BORN ON APRIL 3
1938 – Jeff Barry, American singer-songwriter, and producer
1941 – Jan Berry, American singer-songwriter (Jan & Dean) (d. 2004)
1943 – Richard Manuel, Canadian singer-songwriter and pianist (The Band) (d. 1986)
1946 – Dee Murray, English bass player (Elton John) (d. 1992)
1949 – Richard Thompson, English singer-songwriter and guitarist
1951 – Mitch Woods, American boogie-woogie, jump blues and jazz singer-songwriter and pianist
1962 – Mike Ness, American singer-songwriter and guitarist (Social Distortion)
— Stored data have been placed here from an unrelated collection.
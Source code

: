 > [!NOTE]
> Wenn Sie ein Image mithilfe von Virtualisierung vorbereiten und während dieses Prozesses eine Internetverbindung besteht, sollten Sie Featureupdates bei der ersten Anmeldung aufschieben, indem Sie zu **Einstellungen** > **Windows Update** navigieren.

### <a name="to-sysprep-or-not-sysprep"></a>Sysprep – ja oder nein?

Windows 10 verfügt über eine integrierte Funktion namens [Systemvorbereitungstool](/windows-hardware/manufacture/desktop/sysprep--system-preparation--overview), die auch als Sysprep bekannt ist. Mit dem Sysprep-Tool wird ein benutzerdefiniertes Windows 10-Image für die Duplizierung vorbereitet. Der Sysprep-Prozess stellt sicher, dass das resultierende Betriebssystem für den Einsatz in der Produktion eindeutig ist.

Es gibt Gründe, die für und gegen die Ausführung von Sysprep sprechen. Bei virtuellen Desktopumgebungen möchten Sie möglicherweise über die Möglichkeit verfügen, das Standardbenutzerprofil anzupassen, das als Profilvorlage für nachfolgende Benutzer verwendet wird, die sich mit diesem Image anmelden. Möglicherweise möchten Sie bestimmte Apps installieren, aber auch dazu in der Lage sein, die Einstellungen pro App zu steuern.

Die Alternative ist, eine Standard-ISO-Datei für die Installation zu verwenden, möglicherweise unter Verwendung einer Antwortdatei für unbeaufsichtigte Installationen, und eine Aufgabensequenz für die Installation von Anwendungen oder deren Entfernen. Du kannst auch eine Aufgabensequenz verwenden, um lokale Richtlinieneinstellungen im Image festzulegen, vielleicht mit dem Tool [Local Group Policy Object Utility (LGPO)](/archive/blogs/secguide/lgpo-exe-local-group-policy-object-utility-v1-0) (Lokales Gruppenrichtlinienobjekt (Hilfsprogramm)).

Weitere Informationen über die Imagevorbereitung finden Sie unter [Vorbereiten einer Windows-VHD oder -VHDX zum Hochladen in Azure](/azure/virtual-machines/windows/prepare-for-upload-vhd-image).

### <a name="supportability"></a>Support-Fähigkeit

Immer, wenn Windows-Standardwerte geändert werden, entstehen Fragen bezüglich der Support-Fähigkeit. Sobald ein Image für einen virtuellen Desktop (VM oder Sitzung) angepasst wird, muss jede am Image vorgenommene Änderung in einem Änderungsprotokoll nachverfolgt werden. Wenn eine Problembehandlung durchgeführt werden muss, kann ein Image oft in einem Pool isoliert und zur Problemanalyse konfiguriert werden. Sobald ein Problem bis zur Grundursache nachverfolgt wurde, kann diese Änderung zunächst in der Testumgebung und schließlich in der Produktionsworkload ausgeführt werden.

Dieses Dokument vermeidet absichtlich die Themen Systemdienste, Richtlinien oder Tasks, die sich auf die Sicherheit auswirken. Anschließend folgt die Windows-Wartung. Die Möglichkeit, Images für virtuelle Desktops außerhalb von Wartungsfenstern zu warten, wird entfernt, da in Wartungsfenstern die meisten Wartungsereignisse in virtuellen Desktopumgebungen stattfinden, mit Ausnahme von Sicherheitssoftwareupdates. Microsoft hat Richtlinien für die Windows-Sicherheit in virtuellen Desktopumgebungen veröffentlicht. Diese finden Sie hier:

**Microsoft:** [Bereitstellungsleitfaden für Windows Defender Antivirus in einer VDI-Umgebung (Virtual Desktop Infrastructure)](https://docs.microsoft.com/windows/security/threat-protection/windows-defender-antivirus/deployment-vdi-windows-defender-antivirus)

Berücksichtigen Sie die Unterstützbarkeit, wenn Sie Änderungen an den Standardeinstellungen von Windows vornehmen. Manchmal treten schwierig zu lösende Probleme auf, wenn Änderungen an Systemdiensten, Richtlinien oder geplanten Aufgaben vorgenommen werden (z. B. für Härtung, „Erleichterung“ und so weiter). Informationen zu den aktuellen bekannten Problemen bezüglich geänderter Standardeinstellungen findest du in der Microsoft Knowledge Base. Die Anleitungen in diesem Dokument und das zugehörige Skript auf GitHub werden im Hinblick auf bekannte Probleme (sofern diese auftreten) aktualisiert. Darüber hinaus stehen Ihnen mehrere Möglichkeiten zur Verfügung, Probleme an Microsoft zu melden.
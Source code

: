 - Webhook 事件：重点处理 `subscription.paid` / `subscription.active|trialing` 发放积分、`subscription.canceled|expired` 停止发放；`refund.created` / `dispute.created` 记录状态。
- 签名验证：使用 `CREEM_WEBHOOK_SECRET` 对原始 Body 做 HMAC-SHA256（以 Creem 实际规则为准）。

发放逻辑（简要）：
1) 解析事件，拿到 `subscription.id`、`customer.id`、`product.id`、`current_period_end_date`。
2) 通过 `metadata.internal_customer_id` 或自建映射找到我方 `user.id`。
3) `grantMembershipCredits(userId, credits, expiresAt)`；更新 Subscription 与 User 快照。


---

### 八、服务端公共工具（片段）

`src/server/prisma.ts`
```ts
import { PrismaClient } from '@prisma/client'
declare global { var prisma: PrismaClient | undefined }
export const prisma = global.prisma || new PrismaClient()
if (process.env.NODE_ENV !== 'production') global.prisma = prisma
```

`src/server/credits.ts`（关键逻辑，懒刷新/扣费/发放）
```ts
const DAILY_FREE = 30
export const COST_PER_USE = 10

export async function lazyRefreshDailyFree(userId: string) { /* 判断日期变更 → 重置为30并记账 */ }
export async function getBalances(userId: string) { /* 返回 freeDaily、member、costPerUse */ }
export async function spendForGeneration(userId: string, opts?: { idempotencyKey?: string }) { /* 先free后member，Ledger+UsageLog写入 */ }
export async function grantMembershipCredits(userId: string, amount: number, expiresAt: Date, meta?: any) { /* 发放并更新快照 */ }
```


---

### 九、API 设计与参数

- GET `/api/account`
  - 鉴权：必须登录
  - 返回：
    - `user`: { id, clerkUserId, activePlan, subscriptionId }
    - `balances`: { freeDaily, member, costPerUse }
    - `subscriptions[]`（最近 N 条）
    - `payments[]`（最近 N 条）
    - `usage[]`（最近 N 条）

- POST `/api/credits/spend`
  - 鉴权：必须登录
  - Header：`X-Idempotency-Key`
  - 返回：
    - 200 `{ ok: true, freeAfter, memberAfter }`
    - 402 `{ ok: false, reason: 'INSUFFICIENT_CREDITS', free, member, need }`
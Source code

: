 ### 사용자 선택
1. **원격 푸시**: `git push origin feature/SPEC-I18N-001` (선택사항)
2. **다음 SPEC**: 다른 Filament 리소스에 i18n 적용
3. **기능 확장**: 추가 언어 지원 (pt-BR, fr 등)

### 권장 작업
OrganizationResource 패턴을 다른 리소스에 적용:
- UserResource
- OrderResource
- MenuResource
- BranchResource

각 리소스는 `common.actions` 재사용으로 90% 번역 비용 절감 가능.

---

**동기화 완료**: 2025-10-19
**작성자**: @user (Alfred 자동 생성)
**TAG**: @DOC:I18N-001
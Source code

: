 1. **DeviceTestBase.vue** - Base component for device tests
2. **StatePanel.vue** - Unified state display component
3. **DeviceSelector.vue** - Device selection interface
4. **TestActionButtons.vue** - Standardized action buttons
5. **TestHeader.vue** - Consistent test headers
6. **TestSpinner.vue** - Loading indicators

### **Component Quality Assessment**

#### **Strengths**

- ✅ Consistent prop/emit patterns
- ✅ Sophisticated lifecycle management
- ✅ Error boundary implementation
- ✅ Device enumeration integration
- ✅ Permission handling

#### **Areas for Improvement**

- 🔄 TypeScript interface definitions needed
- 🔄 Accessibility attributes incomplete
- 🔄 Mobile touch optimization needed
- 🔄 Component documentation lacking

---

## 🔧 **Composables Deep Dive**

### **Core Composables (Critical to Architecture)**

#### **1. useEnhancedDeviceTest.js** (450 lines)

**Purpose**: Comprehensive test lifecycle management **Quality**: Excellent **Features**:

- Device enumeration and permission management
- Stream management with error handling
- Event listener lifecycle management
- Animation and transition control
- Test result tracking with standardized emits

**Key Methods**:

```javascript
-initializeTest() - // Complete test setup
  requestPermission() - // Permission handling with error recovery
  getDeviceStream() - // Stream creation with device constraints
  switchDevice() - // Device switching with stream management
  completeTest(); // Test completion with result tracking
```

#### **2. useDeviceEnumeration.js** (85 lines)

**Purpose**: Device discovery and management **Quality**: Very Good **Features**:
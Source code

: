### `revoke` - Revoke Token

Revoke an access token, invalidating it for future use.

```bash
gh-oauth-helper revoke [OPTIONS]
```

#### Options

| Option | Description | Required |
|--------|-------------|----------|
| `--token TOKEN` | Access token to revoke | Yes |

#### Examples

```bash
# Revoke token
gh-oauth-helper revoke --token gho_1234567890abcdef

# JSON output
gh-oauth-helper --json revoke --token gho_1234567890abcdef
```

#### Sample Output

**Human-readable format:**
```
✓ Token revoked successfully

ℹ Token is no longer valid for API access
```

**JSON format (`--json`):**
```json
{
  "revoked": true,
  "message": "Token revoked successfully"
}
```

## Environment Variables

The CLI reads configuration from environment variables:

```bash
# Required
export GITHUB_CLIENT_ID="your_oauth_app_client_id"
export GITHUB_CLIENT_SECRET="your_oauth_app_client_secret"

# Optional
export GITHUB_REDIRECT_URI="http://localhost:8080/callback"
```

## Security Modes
1963 – Criss Oliva, American guitarist and songwriter (Savatage)
1974 – Drew Shirley, American guitarist and songwriter (Switchfoot)
1981 – Aaron Bertram, American trumpet player (Suburban Legends)
DIED ON APRIL 3
1990 – Sarah Vaughan, American jazz singer (b. 1924)
2014 – Arthur “Guitar Boogie” Smith, American guitarist (b. 1921)
2015 – Bob Burns, American drummer and songwriter (Lynyrd Skynyrd) (b. 1950)
EVENTS ON APRIL 3
1976 – A then-unknown Sex Pistols opened for The 101’ers at The Nashville Rooms in London. The 101ers were a pub rock band, notable as being the band that Joe Strummer left to join The Clash.
2001 – Bruce Springsteen & the E Street Band released the HBO concert film ‘Live In New York City,’ which was the bands first-ever major televised Bruce Springsteen concert. It was later released on DVD with eleven extra songs not televised, and as a CD of the same name. All of these forms document Springsteen and the E Street Band’s highly successful 1999-2000 Reunion Tour, their first concert tour together in eleven years.
2003 – Stax records songwriter Homer Banks died aged 61. He wrote “I Can’t Stand Up for Falling Down,” recorded by Sam & Dave and a hit for Elvis Costello. Rod Stewart, The Emotions, Isaac Hayes, Millie Jackson and Johnny Taylor all covered his songs.
2006 – Founding member and original drummer for The Wonder Stuff, Martin Gilks died aged 41, after losing control of his motorbike in London. Gilks was voted the best drummer on the planet in an NME poll in 1989.
2007 – Rolling Stones guitarist Keith Richards denied that he snorted the ashes of his late father. Jane Rose, Richards’ manager, told MTV News the remarks were made ‘in jest’, and she could not believe they had been taken seriously. Richards had said in an interview with the NME: ‘He was cremated and I couldn’t resist grinding him up with a little bit of blow.’ But NME interviewer Mark Beaumont was convinced that Richards was not joking when speaking to him about the alleged incident. ‘He did seem to be quite honest about it. There were too many details for him to be making it up,’ he later told BBC news.